Кари, со своей стороны, подошел к ним и стал шептать им на ухо, не знаю, что. В конце концов они, дрожа, поднялись и, жестами пригласив меня взойти на плот (который, как я с радостью заметил, был большим и крепко сбитым), столкнули его с помощью Кари в воду. Потом друг за другом они тоже уселись, Куилла взялась за гребок, а Кари и обе девушки подняли парус и стали грести, пока мы не отошли от нашего острова и не попали в струю легкого ласкового ветра.
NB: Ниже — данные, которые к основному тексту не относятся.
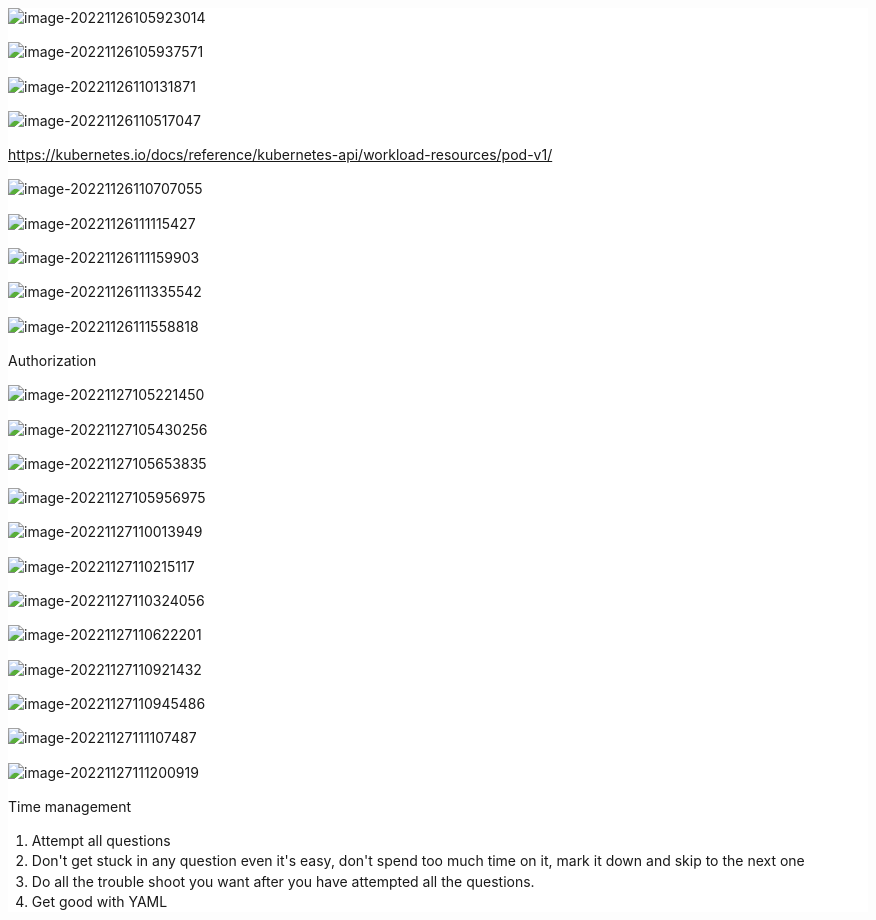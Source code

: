 ![image-20221126105923014](images/image-20221126105923014.png)

![image-20221126105937571](images/image-20221126105937571.png)

![image-20221126110131871](images/image-20221126110131871.png)

![image-20221126110517047](images/image-20221126110517047.png)

https://kubernetes.io/docs/reference/kubernetes-api/workload-resources/pod-v1/

![image-20221126110707055](images/image-20221126110707055.png)

![image-20221126111115427](images/image-20221126111115427.png)

![image-20221126111159903](images/image-20221126111159903.png)

![image-20221126111335542](images/image-20221126111335542.png)

![image-20221126111558818](images/image-20221126111558818.png)

Authorization

![image-20221127105221450](images/image-20221127105221450.png)

![image-20221127105430256](images/image-20221127105430256.png)

![image-20221127105653835](images/image-20221127105653835.png)

![image-20221127105956975](images/image-20221127105956975.png)

![image-20221127110013949](images/image-20221127110013949.png)

![image-20221127110215117](images/image-20221127110215117.png)

![image-20221127110324056](images/image-20221127110324056.png)

![image-20221127110622201](images/image-20221127110622201.png)

![image-20221127110921432](images/image-20221127110921432.png)

![image-20221127110945486](images/image-20221127110945486.png)

![image-20221127111107487](images/image-20221127111107487.png)

![image-20221127111200919](images/image-20221127111200919.png)

Time management

1. Attempt all questions
2. Don't get stuck in any question even it's easy, don't spend too much time on it, mark it down and skip to the next one
3. Do all the trouble shoot you want after you have attempted all the questions.
4. Get good with YAML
Тогда девушки подняли весла, и «бальза», хотя и загруженная, спокойно устремилась к берегам большой земли.
Я сидел на носу судна, а Куилла на корме, и нас разделяли другие; поэтому за все время нашего ночного путешествия мы не сказали друг другу ни слова, и я поневоле удовольствовался тем, что, оглядываясь через плечо, созерцал ее красоту, хотя Кари и мешал мне, постоянно оказываясь на пути наших взглядов.
Так прошло несколько часов, и наконец мы приблизились к берегу. Луна зашла, и мы высадились в предрассветных сумерках. А потом рассвело, и перед нами открылась прелестная зеленая земля, покрытая пальмами и засеянными злаками полями, обильно орошаемая и как бы обрамленная кольцом гор с одетыми снегом вершинами, среди которых были и те два пика, которые мы видели с острова.
На берегу расположился город народа юнка — город из белых домов с плоскими крышами, а над ним, примерно в полумиле от моря, возвышался холм в четыреста или пятьсот футов высотой и с уступами или террасами. На вершине этого холма стояло грандиозное здание, выкрашенное в красный цвет, которое, судя по его виду, я принял за одну из церквей этого народа. В центре фасада, искрясь, сияли высокие двери; позже я узнал, что они покрыты пластинками из золота.
— Смотрите, это — храм Пачакамака, господин, — прошептал Кари, склоняя голову и целуя воздух в знак почтения.
Между тем люди, расставленные по берегу, чтобы обозревать море в поисках судна Куиллы, заметили наше приближение. Они закричали и стали указывать на меня, облаченного в доспехи, сверкавшие на солнце, а потом забегали взад и вперед, как будто в страхе или возбуждении, так что, когда мы достигли берега, собралась большая толпа. Куилла уже надела свой расшитый серебром плащ и диадему из перьев, увенчанную серпом луны. Когда плот коснулся суши, она прошла вперед и первый раз за эту ночь обратилась ко мне со словами:
— Оставайся в лодке, повелитель, пока я не поговорю с этими людьми, а когда позову — пожалуйста, выходи. Не бойся, никто не причинит тебе вреда.
Потом она соскочила с плота на берег. Служанки последовали за ней и вытащили его частично на песок. Она подошла к толпе и заговорила с несколькими людьми, одетыми в белое. Она говорила долго, время от времени оборачиваясь и показывая на меня. Наконец эти люди в сопровождении некоторых других побежали к берегу. В первый момент я подумал, что они затеяли недоброе, и схватился за меч, но, вспомнив, что сказала Куилла, остался сидеть молча и не двигаясь.
И действительно, для страха не было причины, ибо когда одетые в белое вожди, или жрецы, и их свита были уже совсем близко, они вдруг простерлись ниц и стали биться головами о землю, из чего я заключил, что они тоже поверили, что я. — Бог. Тогда я поклонился им и, вынув из ножен свой меч, — при виде которого они широко раскрыли глаза и задрожали, ибо сталь была этим людям неизвестна, — поднял его прямо перед собой в правой руке, держа в левой щит с эмблемой из трех стрел.